- Born: Peter Kristian Norquest August 31, 1971 (age 54) Boise, Idaho, United States
- Occupation: Linguist

Academic background
- Alma mater: University of Arizona
- Thesis: A Phonological Reconstruction of Proto-Hlai (2007)
- Doctoral advisor: Jane H. Hill and Diana B. Archangeli

Academic work
- Discipline: Historical linguistics
- Institutions: University of Arizona
- Main interests: Kra–Dai languages
- Notable works: A Phonological Reconstruction of Proto-Hlai (2015)

= Peter K. Norquest =

American linguist (born 1971)

Peter K. Norquest (born August 31, 1971) is an American linguist who specializes in Kra–Dai historical linguistics.

==Education==
Norquest attended the University of Arizona's Joint PhD program in Anthropology and Linguistics, where he studied under Jane H. Hill and Diana B. Archangeli. As part of his doctoral research, he participated in a Fulbright fellowship in Hainan, China from 2003 to 2004, where he collected field data on various Hlai languages such as Nadou. In 2007, he completed his doctoral dissertation on the reconstruction of Proto-Hlai.

==Career==
After obtaining his Ph.D. in 2007, Norquest was employed as a postdoctoral researcher under J. Stephen Lansing at the University of Arizona, where he worked on quantitative comparative-historical linguistic reconstruction methods and on the Austronesian languages of Nusa Tenggara.

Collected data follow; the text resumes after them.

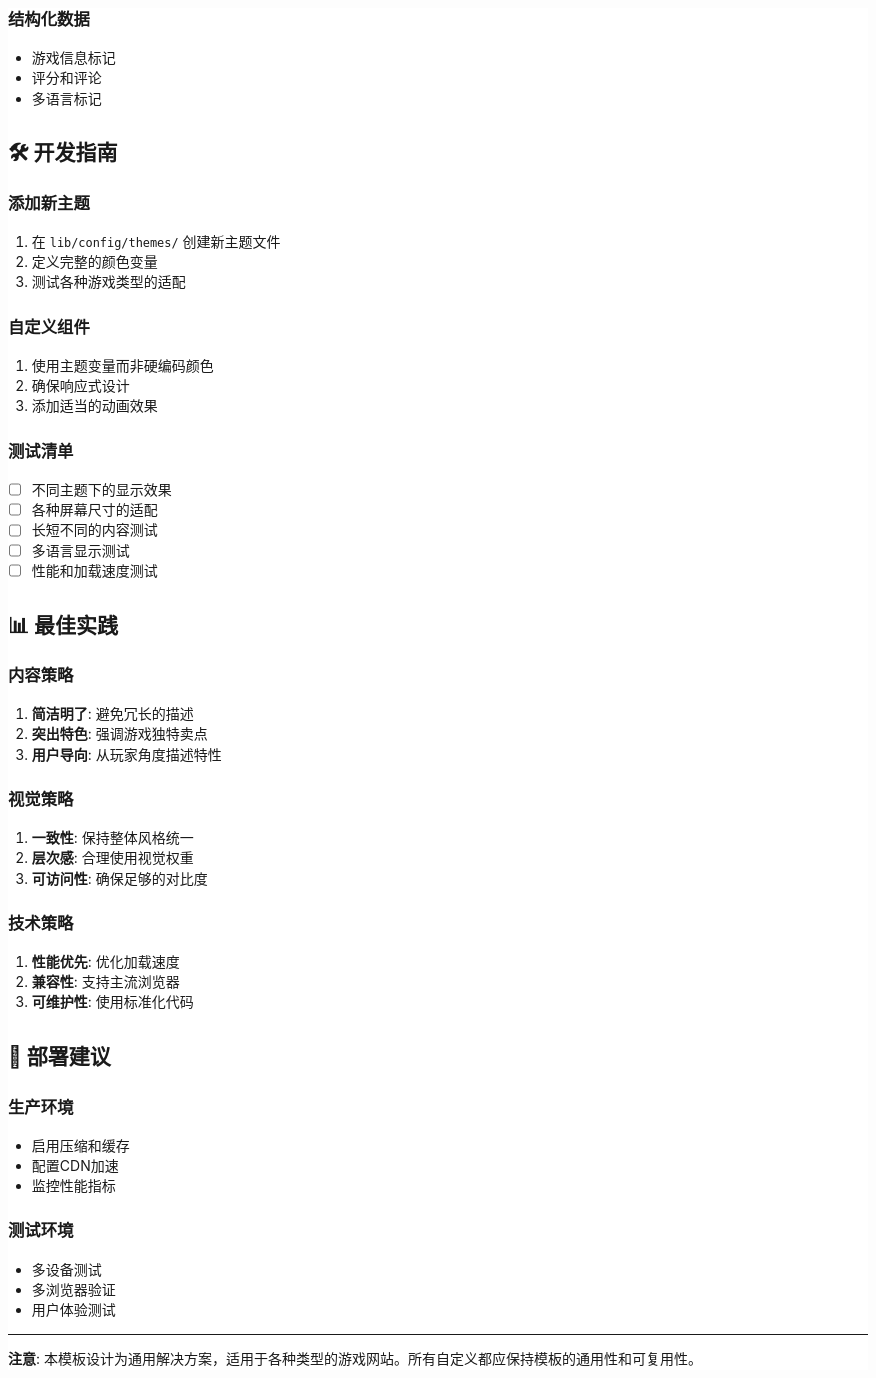 ### 结构化数据
- 游戏信息标记
- 评分和评论
- 多语言标记

## 🛠️ 开发指南

### 添加新主题
1. 在 `lib/config/themes/` 创建新主题文件
2. 定义完整的颜色变量
3. 测试各种游戏类型的适配

### 自定义组件
1. 使用主题变量而非硬编码颜色
2. 确保响应式设计
3. 添加适当的动画效果

### 测试清单
- [ ] 不同主题下的显示效果
- [ ] 各种屏幕尺寸的适配
- [ ] 长短不同的内容测试
- [ ] 多语言显示测试
- [ ] 性能和加载速度测试

## 📊 最佳实践

### 内容策略
1. **简洁明了**: 避免冗长的描述
2. **突出特色**: 强调游戏独特卖点
3. **用户导向**: 从玩家角度描述特性

### 视觉策略
1. **一致性**: 保持整体风格统一
2. **层次感**: 合理使用视觉权重
3. **可访问性**: 确保足够的对比度

### 技术策略
1. **性能优先**: 优化加载速度
2. **兼容性**: 支持主流浏览器
3. **可维护性**: 使用标准化代码

## 🚀 部署建议

### 生产环境
- 启用压缩和缓存
- 配置CDN加速
- 监控性能指标

### 测试环境
- 多设备测试
- 多浏览器验证
- 用户体验测试

---

**注意**: 本模板设计为通用解决方案，适用于各种类型的游戏网站。所有自定义都应保持模板的通用性和可复用性。

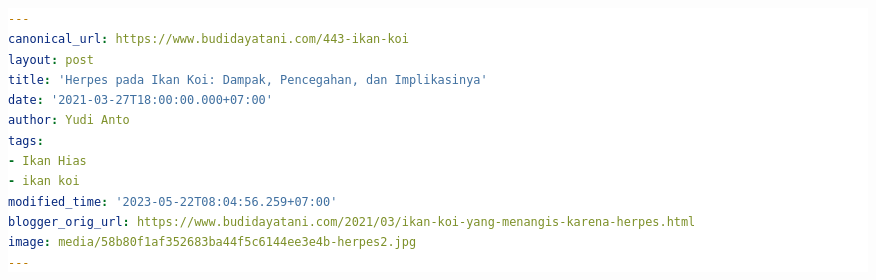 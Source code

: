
 ```yaml
---
canonical_url: https://www.budidayatani.com/443-ikan-koi
layout: post
title: 'Herpes pada Ikan Koi: Dampak, Pencegahan, dan Implikasinya'
date: '2021-03-27T18:00:00.000+07:00'
author: Yudi Anto
tags:
- Ikan Hias
- ikan koi
modified_time: '2023-05-22T08:04:56.259+07:00'
blogger_orig_url: https://www.budidayatani.com/2021/03/ikan-koi-yang-menangis-karena-herpes.html
image: media/58b80f1af352683ba44f5c6144ee3e4b-herpes2.jpg
---
```
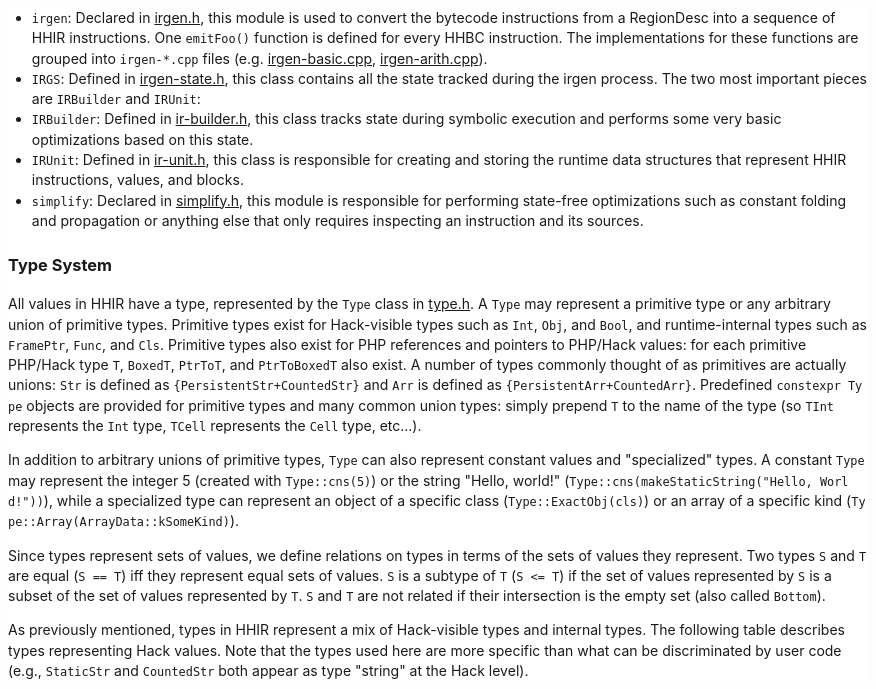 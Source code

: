 - `irgen`: Declared in [irgen.h](../../runtime/vm/jit/irgen.h), this module is
  used to convert the bytecode instructions from a RegionDesc into a sequence
  of HHIR instructions. One `emitFoo()` function is defined for every HHBC
  instruction. The implementations for these functions are grouped into
  `irgen-*.cpp` files (e.g.
  [irgen-basic.cpp](../../runtime/vm/jit/irgen-basic.cpp),
  [irgen-arith.cpp](../../runtime/vm/jit/irgen-arith.cpp)).
- `IRGS`: Defined in [irgen-state.h](../../runtime/vm/jit/irgen-state.h), this
  class contains all the state tracked during the irgen process. The two most
  important pieces are `IRBuilder` and `IRUnit`:
- `IRBuilder`: Defined in [ir-builder.h](../../runtime/vm/jit/ir-builder.h),
  this class tracks state during symbolic execution and performs some very
  basic optimizations based on this state.
- `IRUnit`: Defined in [ir-unit.h](../../runtime/vm/jit/ir-unit.h), this class
  is responsible for creating and storing the runtime data structures that
  represent HHIR instructions, values, and blocks.
- `simplify`: Declared in [simplify.h](../../runtime/vm/jit/simplify.h), this
  module is responsible for performing state-free optimizations such as
  constant folding and propagation or anything else that only requires
  inspecting an instruction and its sources.

### Type System

All values in HHIR have a type, represented by the `Type` class in
[type.h](../../runtime/vm/jit/type.h). A `Type` may represent a primitive type
or any arbitrary union of primitive types. Primitive types exist for
Hack-visible types such as `Int`, `Obj`, and `Bool`, and runtime-internal types
such as `FramePtr`, `Func`, and `Cls`. Primitive types also exist for PHP
references and pointers to PHP/Hack values: for each primitive PHP/Hack type
`T`, `BoxedT`, `PtrToT`, and `PtrToBoxedT` also exist. A number of types
commonly thought of as primitives are actually unions: `Str` is defined as
`{PersistentStr+CountedStr}` and `Arr` is defined as
`{PersistentArr+CountedArr}`. Predefined `constexpr Type` objects are provided
for primitive types and many common union types: simply prepend `T` to the name
of the type (so `TInt` represents the `Int` type, `TCell` represents the `Cell`
type, etc...).

In addition to arbitrary unions of primitive types, `Type` can also represent
constant values and "specialized" types. A constant `Type` may represent the
integer 5 (created with `Type::cns(5)`) or the string "Hello, world!"
(`Type::cns(makeStaticString("Hello, World!"))`), while a specialized type can
represent an object of a specific class (`Type::ExactObj(cls)`) or an array of a
specific kind (`Type::Array(ArrayData::kSomeKind)`).

Since types represent sets of values, we define relations on types in terms of
the sets of values they represent. Two types `S` and `T` are equal (`S == T`)
iff they represent equal sets of values. `S` is a subtype of `T` (`S <= T`) if
the set of values represented by `S` is a subset of the set of values
represented by `T`. `S` and `T` are not related if their intersection is the
empty set (also called `Bottom`).

As previously mentioned, types in HHIR represent a mix of Hack-visible types and
internal types. The following table describes types representing Hack values.
Note that the types used here are more specific than what can be discriminated
by user code (e.g., `StaticStr` and `CountedStr` both appear as type "string" at
the Hack level).
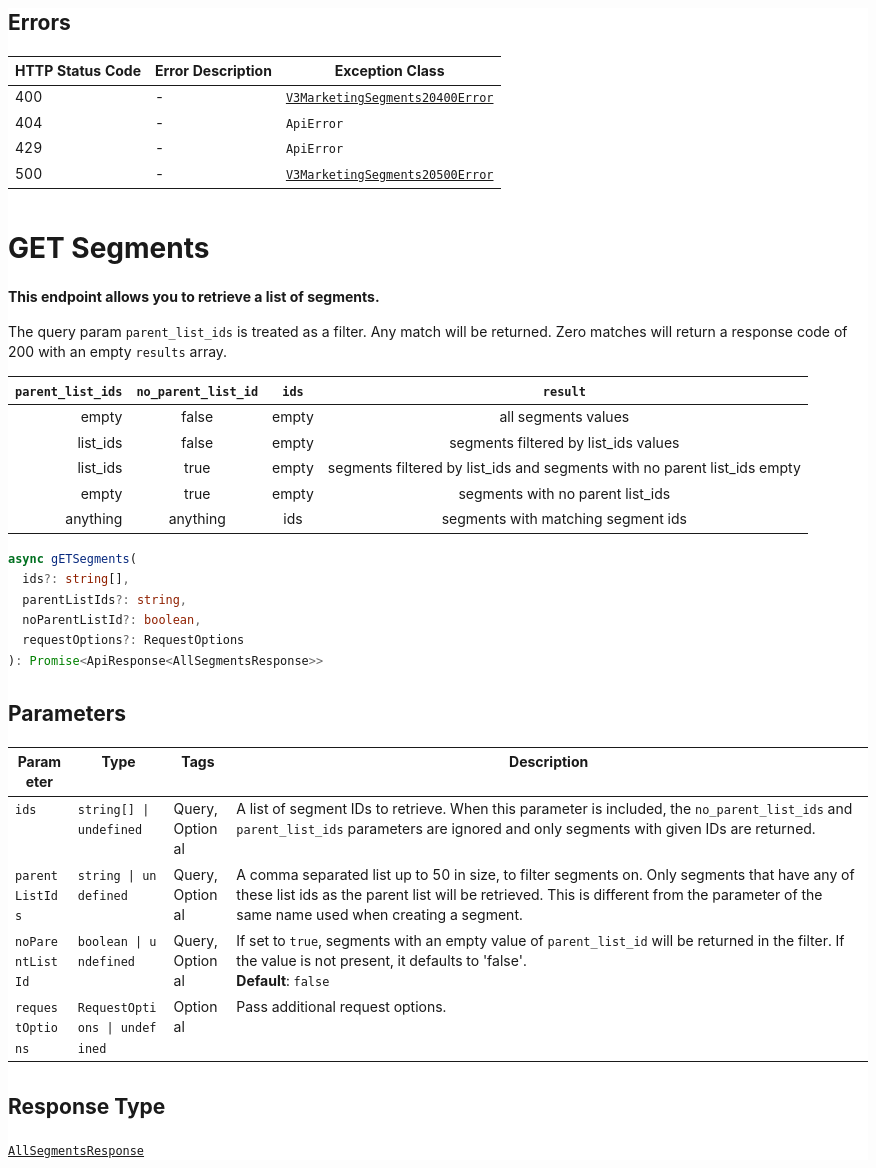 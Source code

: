 ## Errors

| HTTP Status Code | Error Description | Exception Class |
|  --- | --- | --- |
| 400 | - | [`V3MarketingSegments20400Error`](../../doc/models/v3-marketing-segments-20400-error.md) |
| 404 | - | `ApiError` |
| 429 | - | `ApiError` |
| 500 | - | [`V3MarketingSegments20500Error`](../../doc/models/v3-marketing-segments-20500-error.md) |


# GET Segments

**This endpoint allows you to retrieve a list of segments.**

The query param `parent_list_ids` is treated as a filter.  Any match will be returned.  Zero matches will return a response code of 200 with an empty `results` array.

`parent_list_ids` | `no_parent_list_id` | `ids` | `result`
-----------------:|:--------------------:|:-------------:|:-------------:
empty | false | empty | all segments values
list_ids | false | empty | segments filtered by list_ids values
list_ids |true | empty | segments filtered by list_ids and segments with no parent list_ids empty
empty | true | empty | segments with no parent list_ids
anything | anything | ids | segments with matching segment ids |

```ts
async gETSegments(
  ids?: string[],
  parentListIds?: string,
  noParentListId?: boolean,
  requestOptions?: RequestOptions
): Promise<ApiResponse<AllSegmentsResponse>>
```

## Parameters

| Parameter | Type | Tags | Description |
|  --- | --- | --- | --- |
| `ids` | `string[] \| undefined` | Query, Optional | A list of segment IDs to retrieve. When this parameter is included, the `no_parent_list_ids` and `parent_list_ids` parameters are ignored and only segments with given IDs are returned. |
| `parentListIds` | `string \| undefined` | Query, Optional | A comma separated list up to 50 in size, to filter segments on.  Only segments that have any of these list ids as the parent list will be retrieved. This is different from the parameter of the same name used when creating a segment. |
| `noParentListId` | `boolean \| undefined` | Query, Optional | If set to `true`, segments with an empty value of `parent_list_id` will be returned in the filter.  If the value is not present, it defaults to 'false'.<br>**Default**: `false` |
| `requestOptions` | `RequestOptions \| undefined` | Optional | Pass additional request options. |

## Response Type

[`AllSegmentsResponse`](../../doc/models/all-segments-response.md)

From 2015 to 2016, Norquest was the principal investigator of Reconstructing Language Change and Variation, a National Science Foundation project that aims to provide a revised reconstruction of Proto-Kam–Sui.

Norquest is currently working on a reconstruction of Proto-Kra–Dai. Parts of his reconstructions have been published in Norquest (2020, 2021).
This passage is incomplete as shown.